[Data provided Boundary: Start]
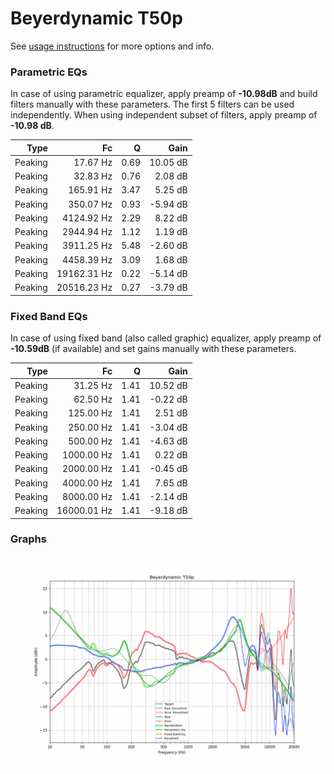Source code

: # Beyerdynamic T50p
See [usage instructions](https://github.com/jaakkopasanen/AutoEq#usage) for more options and info.

### Parametric EQs
In case of using parametric equalizer, apply preamp of **-10.98dB** and build filters manually
with these parameters. The first 5 filters can be used independently.
When using independent subset of filters, apply preamp of **-10.98 dB**.

| Type    | Fc          |    Q | Gain     |
|--------:|------------:|-----:|---------:|
| Peaking | 17.67 Hz    | 0.69 | 10.05 dB |
| Peaking | 32.83 Hz    | 0.76 | 2.08 dB  |
| Peaking | 165.91 Hz   | 3.47 | 5.25 dB  |
| Peaking | 350.07 Hz   | 0.93 | -5.94 dB |
| Peaking | 4124.92 Hz  | 2.29 | 8.22 dB  |
| Peaking | 2944.94 Hz  | 1.12 | 1.19 dB  |
| Peaking | 3911.25 Hz  | 5.48 | -2.60 dB |
| Peaking | 4458.39 Hz  | 3.09 | 1.68 dB  |
| Peaking | 19162.31 Hz | 0.22 | -5.14 dB |
| Peaking | 20516.23 Hz | 0.27 | -3.79 dB |

### Fixed Band EQs
In case of using fixed band (also called graphic) equalizer, apply preamp of **-10.59dB**
(if available) and set gains manually with these parameters.

| Type    | Fc          |    Q | Gain     |
|--------:|------------:|-----:|---------:|
| Peaking | 31.25 Hz    | 1.41 | 10.52 dB |
| Peaking | 62.50 Hz    | 1.41 | -0.22 dB |
| Peaking | 125.00 Hz   | 1.41 | 2.51 dB  |
| Peaking | 250.00 Hz   | 1.41 | -3.04 dB |
| Peaking | 500.00 Hz   | 1.41 | -4.63 dB |
| Peaking | 1000.00 Hz  | 1.41 | 0.22 dB  |
| Peaking | 2000.00 Hz  | 1.41 | -0.45 dB |
| Peaking | 4000.00 Hz  | 1.41 | 7.65 dB  |
| Peaking | 8000.00 Hz  | 1.41 | -2.14 dB |
| Peaking | 16000.01 Hz | 1.41 | -9.18 dB |

### Graphs
![](./Beyerdynamic%20T50p.png)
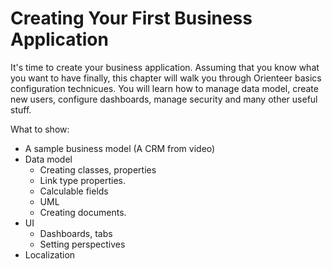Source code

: # Creating Your First Business Application

It's time to create your business application. Assuming that you know what you want to have finally, this chapter will walk you through Orienteer basics configuration technicues. You will learn how to manage data model, create new users, configure dashboards, manage security and many other useful stuff.

What to show:
* A sample business model (A CRM from video)
* Data model
  * Creating classes, properties
  * Link type properties.
  * Calculable fields
  * UML
  * Creating documents.
* UI
  * Dashboards, tabs
  * Setting perspectives
* Localization

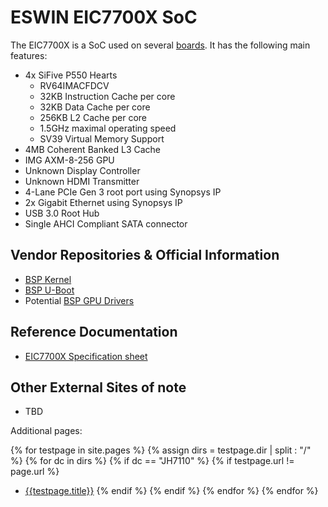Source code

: # ESWIN EIC7700X SoC

The EIC7700X is a SoC used on several [boards](/wiki/hardware/EIC7700X/boards.html). It has the following main features:

- 4x SiFive P550 Hearts
  - RV64IMACFDCV
  - 32KB Instruction Cache per core
  - 32KB Data Cache per core
  - 256KB L2 Cache per core
  - 1.5GHz maximal operating speed
  - SV39 Virtual Memory Support
- 4MB Coherent Banked L3 Cache
- IMG AXM-8-256 GPU
- Unknown Display Controller
- Unknown HDMI Transmitter
- 4-Lane PCIe Gen 3 root port using Synopsys IP
- 2x Gigabit Ethernet using Synopsys IP
- USB 3.0 Root Hub
- Single AHCI Compliant SATA connector

## Vendor Repositories & Official Information

- [BSP Kernel](https://github.com/eswincomputing/linux-stable)
- [BSP U-Boot](https://github.com/eswincomputing/u-boot)
- Potential [BSP GPU Drivers](https://github.com/eswincomputing/gpu_pvr_kmd)

## Reference Documentation

- [EIC7700X Specification sheet](https://www.eswincomputing.com/en/bocupload/2024/06/19/17187920991529ene8q.pdf)

## Other External Sites of note

- TBD

Additional pages:

{% for testpage in site.pages %}
{% assign dirs = testpage.dir | split : "/"  %}
{% for dc in dirs %}
{% if dc == "JH7110" %}
{% if testpage.url != page.url %}
* [{{testpage.title}}]({{testpage.url}})
{% endif %}
{% endif %}
{% endfor %}
{% endfor %}
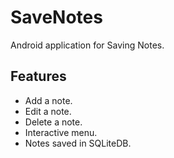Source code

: # SaveNotes
Android application for Saving Notes.

## Features
- Add a note.
- Edit a note.
- Delete a note.
- Interactive menu.
- Notes saved in SQLiteDB.


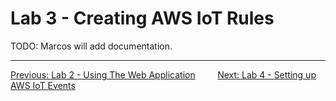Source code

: # Lab 3 - Creating AWS IoT Rules
TODO: Marcos will add documentation.

---
[Previous: Lab 2 - Using The Web Application](2-webapp.md)&nbsp;&nbsp;&nbsp;&nbsp;&nbsp;&nbsp;&nbsp;&nbsp;&nbsp;[Next: Lab 4 - Setting up AWS IoT Events](4-iot-events.md)



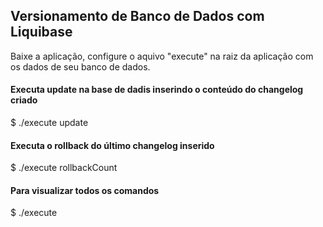 ## Versionamento de Banco de Dados com Liquibase

Baixe a aplicação, configure o aquivo "execute" na raiz da aplicação com os dados de seu banco de dados.

#### Executa update na base de dadis inserindo o conteúdo do changelog criado
$ ./execute update

#### Executa o rollback do último changelog inserido
$ ./execute rollbackCount

#### Para visualizar todos os comandos
$ ./execute
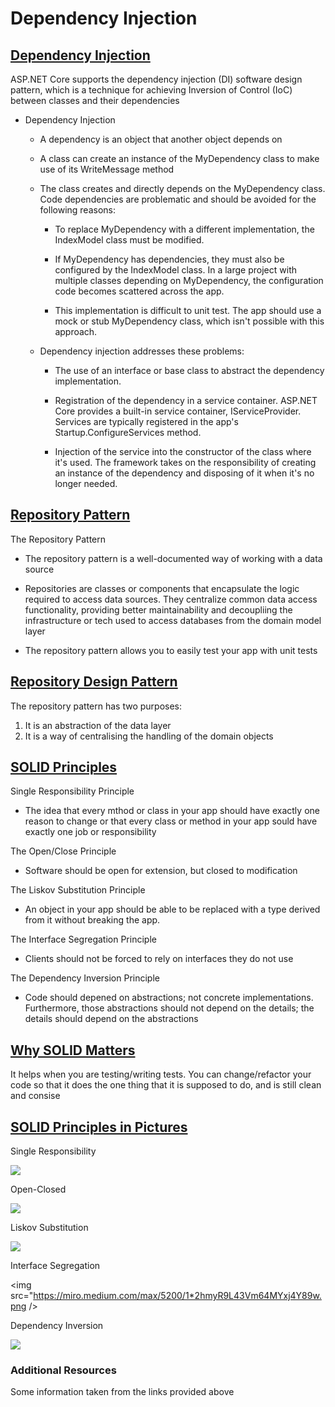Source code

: # Dependency Injection

## [Dependency Injection](https://docs.microsoft.com/en-us/aspnet/core/fundamentals/dependency-injection?view=aspnetcore-5.0)

ASP.NET Core supports the dependency injection (DI) software design pattern, which is a technique for achieving Inversion of Control (IoC) between classes and their dependencies

* Dependency Injection

  * A dependency is an object that another object depends on

  * A class can create an instance of the MyDependency class to make use of its WriteMessage method

  * The class creates and directly depends on the MyDependency class. Code dependencies are problematic and should be avoided for the following reasons:

    * To replace MyDependency with a different implementation, the IndexModel class must be modified.

    * If MyDependency has dependencies, they must also be configured by the IndexModel class. In a large project with multiple classes depending on MyDependency, the configuration code becomes scattered across the app.

    * This implementation is difficult to unit test. The app should use a mock or stub MyDependency class, which isn't possible with this approach.

  * Dependency injection addresses these problems:

    * The use of an interface or base class to abstract the   dependency implementation.

    * Registration of the dependency in a service container. ASP.NET Core provides a built-in service container, IServiceProvider. Services are typically registered in the app's Startup.ConfigureServices method.

    * Injection of the service into the constructor of the class where it's used. The framework takes on the responsibility of creating an instance of the dependency and disposing of it when it's no longer needed.

## [Repository Pattern](https://docs.microsoft.com/en-us/dotnet/architecture/microservices/microservice-ddd-cqrs-patterns/infrastructure-persistence-layer-design#the-repository-pattern)

The Repository Pattern

* The repository pattern is a well-documented way of working with a data source

* Repositories are classes or components that encapsulate the logic required to access data sources. They centralize common data access functionality, providing better maintainability and decoupliing the infrastructure or tech used to access databases from the domain model layer

* The repository pattern allows you to easily test your app with unit tests

## [Repository Design Pattern](https://medium.com/@pererikbergman/repository-design-pattern-e28c0f3e4a30)

The repository pattern has two purposes:

1. It is an abstraction of the data layer
2. It is a way of centralising the handling of the domain objects

## [SOLID Principles](https://www.telerik.com/blogs/30-days-of-tdd-day-five-make-your-code-solid)

Single Responsibility Principle

* The idea that every mthod or class in your app should have exactly one reason to change or that every class or method in your app sould have exactly one job or responsibility

The Open/Close Principle

* Software should be open for extension, but closed to modification

The Liskov Substitution Principle

* An object in your app should be able to be replaced with a type derived from it without breaking the app.

The Interface Segregation Principle

* Clients should not be forced to rely on interfaces they do not use

The Dependency Inversion Principle

* Code should depened on abstractions; not concrete implementations. Furthermore, those abstractions should not depend on the details; the details should depend on the abstractions

## [Why SOLID Matters](https://www.telerik.com/blogs/why-solid-matters)

It helps when you are testing/writing tests. You can change/refactor your code so that it does the one thing that it is supposed to do, and is still clean and consise

## [SOLID Principles in Pictures](https://medium.com/backticks-tildes/the-s-o-l-i-d-principles-in-pictures-b34ce2f1e898)

Single Responsibility

<img src="https://miro.medium.com/max/2000/1*P3oONz9Da3Tc1w97fMV73Q.png" />

Open-Closed

<img src="https://miro.medium.com/max/2000/1*0MtFBmm6L2WVM04qCJOZPQ.png" />

Liskov Substitution

<img src="https://miro.medium.com/max/2000/1*yKk2XKJaCLNlDxQMx1r55Q.png" />

Interface Segregation

<img src="<https://miro.medium.com/max/5200/1*2hmyR9L43Vm64MYxj4Y89w.png> />

Dependency Inversion

<img src="https://miro.medium.com/max/2000/1*Qk8tDmjQlyvwKxNTfXIo0Q.png" />

### Additional Resources

Some information taken from the links provided above
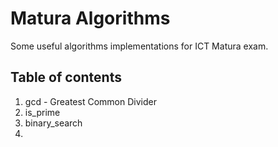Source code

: # Matura Algorithms

Some useful algorithms implementations for ICT Matura exam.

## Table of contents

1. gcd - Greatest Common Divider
2. is_prime
3. binary_search
4. 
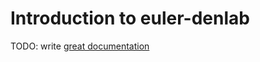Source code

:# Introduction to euler-denlab

TODO: write [great documentation](http://jacobian.org/writing/great-documentation/what-to-write/)

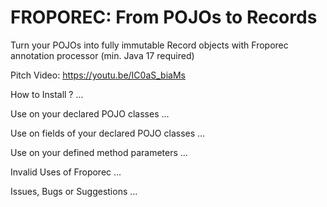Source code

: # FROPOREC: From POJOs to Records
Turn your POJOs into fully immutable Record objects with Froporec annotation processor (min. Java 17 required)

Pitch Video:
https://youtu.be/IC0aS_biaMs

How to Install ?
...

Use on your declared POJO classes 
...

Use on fields of your declared POJO classes 
...

Use on your defined method parameters
...

Invalid Uses of Froporec
...

Issues, Bugs or Suggestions
...

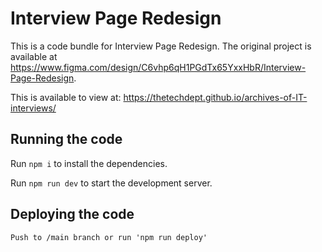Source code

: 
  # Interview Page Redesign

  This is a code bundle for Interview Page Redesign. The original project is available at https://www.figma.com/design/C6vhp6qH1PGdTx65YxxHbR/Interview-Page-Redesign.

  This is available to view at: https://thetechdept.github.io/archives-of-IT-interviews/
  ## Running the code

  Run `npm i` to install the dependencies.

  Run `npm run dev` to start the development server.

## Deploying the code
    Push to /main branch or run 'npm run deploy'
  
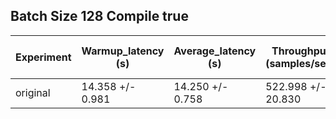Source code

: ## Batch Size 128 Compile true

| Experiment | Warmup_latency (s) | Average_latency (s) | Throughput (samples/sec) | GPU Utilization (%) |
| ---------- | ------------------ | ------------------- | ------------------------ | ------------------- |
| original | 14.358 +/- 0.981 | 14.250 +/- 0.758 | 522.998 +/- 20.830 | 55.501 +/- 2.123 |

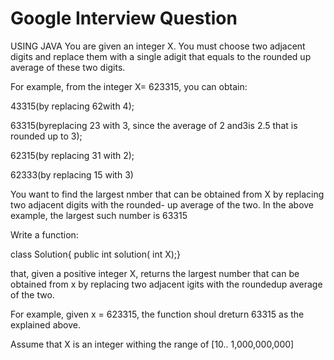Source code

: # Google Interview Question

USING JAVA You are given an integer X. You must choose two adjacent digits and replace them with a single adigit that equals to the rounded up average of these two digits.

For example, from the integer X= 623315, you can obtain:

43315(by replacing 62with 4);

63315(byreplacing 23 with 3, since the average of 2 and3is 2.5 that is rounded up to 3);

62315(by replacing 31 with 2);

62333(by replacing 15 with 3)

You want to find the largest nmber that can be obtained from X by replacing two adjacent digits with the rounded- up average of the two. In the above example, the largest such number is 63315

Write a function:

class Solution{ public int solution( int X);}

that, given a positive integer X, returns the largest number that can be obtained from x by replacing two adjacent igits with the roundedup average of the two.

For example, given x = 623315, the function shoul dreturn 63315 as the explained above.

Assume that X is an integer withing the range of [10.. 1,000,000,000]
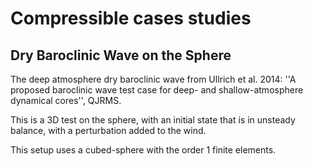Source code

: # Compressible cases studies

## Dry Baroclinic Wave on the Sphere

The deep atmosphere dry baroclinic wave from Ullrich et al. 2014:
''A proposed baroclinic wave test case for deep- and shallow-atmosphere
dynamical cores'', QJRMS.

This is a 3D test on the sphere, with an initial state that is in unsteady
balance, with a perturbation added to the wind.

This setup uses a cubed-sphere with the order 1 finite elements.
[Data provided Boundary: End]
Single out each line of the records above with the string "number" in it, and copy it.

Answer to this problem -
You want to find the largest nmber that can be obtained from X by replacing two adjacent digits with the rounded- up average of the two. In the above example, the largest such number is 63315
that, given a positive integer X, returns the largest number that can be obtained from x by replacing two adjacent igits with the roundedup average of the two.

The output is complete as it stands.